The first step is to set up the work area. They have heavy equipment that they use, so they lay down some wood panels, ironically, to make a path from the truck to the backyard to, I’m guessing, protect the grass, and maybe so the equipment doesn’t get bogged down in the yard.
One of the crew literally climbs the tree with a chainsaw and the other end of a rope, ties off a limb, cuts the limb, and the ground crew uses the rope to direct the limb as it comes down. Then another crew member comes in with what looks like a skid loader to pick up the limbs to take them to the chipper truck on the street, or the trailer to haul away the bigger pieces.

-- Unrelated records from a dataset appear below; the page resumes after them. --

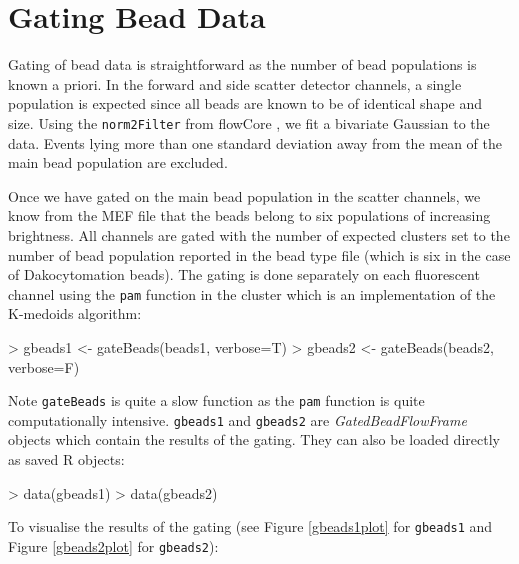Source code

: \documentclass[11pt]{article}
\newcommand{\Rfunction}[1]{{\texttt{#1}}}
\newcommand{\Rcode}[1]{{\texttt{#1}}}
\newcommand{\Robject}[1]{{\texttt{#1}}}
\newcommand{\Rpackage}[1]{{\textsf{#1}}}
\newcommand{\Rclass}[1]{{\textit{#1}}}
\begin{document}
\section{Gating Bead Data}

Gating of bead data is straightforward as the number of bead populations is known a priori.
In the forward and side scatter detector channels, a single population is expected since all beads are known to be of identical shape and size.
Using the \Rfunction{norm2Filter} from \Rpackage{flowCore} \citep{rpackage:flowcore},
we fit a bivariate Gaussian to the data.
Events lying more than one standard deviation away from the mean of the main bead population are excluded.%

Once we have gated on the main bead population in the scatter channels, we know from the MEF file that the beads belong to six populations of increasing brightness.
All channels are gated with the number of expected clusters set to the number of bead population reported in the bead type file
(which is six in the case of Dakocytomation beads).
The gating is done separately on each fluorescent channel using the \Rfunction{pam} function in the \Rpackage{cluster} \citep{rpackage:cluster} which is an implementation of the K-medoids algorithm:

\begin{Schunk}
\begin{Sinput}
> gbeads1 <- gateBeads(beads1, verbose=T)
> gbeads2 <- gateBeads(beads2, verbose=F)
\end{Sinput}
\end{Schunk}

\noindent
Note \Rfunction{gateBeads} is quite a slow function as the \Rfunction{pam} function is quite computationally intensive.
\Rcode{gbeads1} and \Rcode{gbeads2} are \Rclass{GatedBeadFlowFrame} objects which contain the results of the gating.
They can also be loaded directly as saved R objects:

\begin{Schunk}
\begin{Sinput}
> data(gbeads1)
> data(gbeads2)
\end{Sinput}
\end{Schunk}

\noindent
To visualise the results of the gating (see Figure \ref{gbeads1plot} for \Robject{gbeads1} and Figure \ref{gbeads2plot} for \Robject{gbeads2}):
\end{document}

This group of men and women that make up the crew are also quick – that large tree in the back yard came down in about 2 hours. As part of the crew finished the work in the back yard, another part of the crew began working on the much larger tree in the front yard. Other crew members cleaned up the smaller limbs, raking and sweeping as they went. This is an efficient time management strategy.
This is the tree that made me cry to think about cutting it down. It’s a beautiful sugar maple, well established, that I have enjoyed for the 20+ years that I have lived in my house. You see, it has a split in the front of the trunk and another larger split in the back of the trunk. It was explained to me that a storm with high winds will bring it down on my house, and possibly my next-door neighbor’s house. As much as I love the tree, mine and others safety was the reason I made this heartbreaking decision.
This tree took a lot longer than the dead one in the backyard due to the sheer size of it. The crew member in the tree is highly skilled at making sure the cuts made in the limbs work in tandem with the crew member at the rope on the ground to detour them from falling on the house.
When most of the limbs were cut away from the trunk, a vertical cut was made in the trunk, and ropes were tied around the tallest point. Some old tires were placed in front of the tree to keep the massive trunk from causing a huge hole in the yard. Then they cut through the base of the trunk and the rope was tied to the skid loader to pull it down. The hardest parts were done, and my beautiful sugar maple no longer stood in my front yard.
All that was left was to grind out the stump and remove the remaining debris. They did such a great job!
The crew understood that I was not happy about having to cut it down, I appreciated their empathy. I requested they cut a slice about 3 inches thick in one of the thicker limbs and they were happy to do it, and actually cut a few more slices. My plan is to make at least one small side table with the slices so I will have a piece of my beautiful sugar maple to keep forever.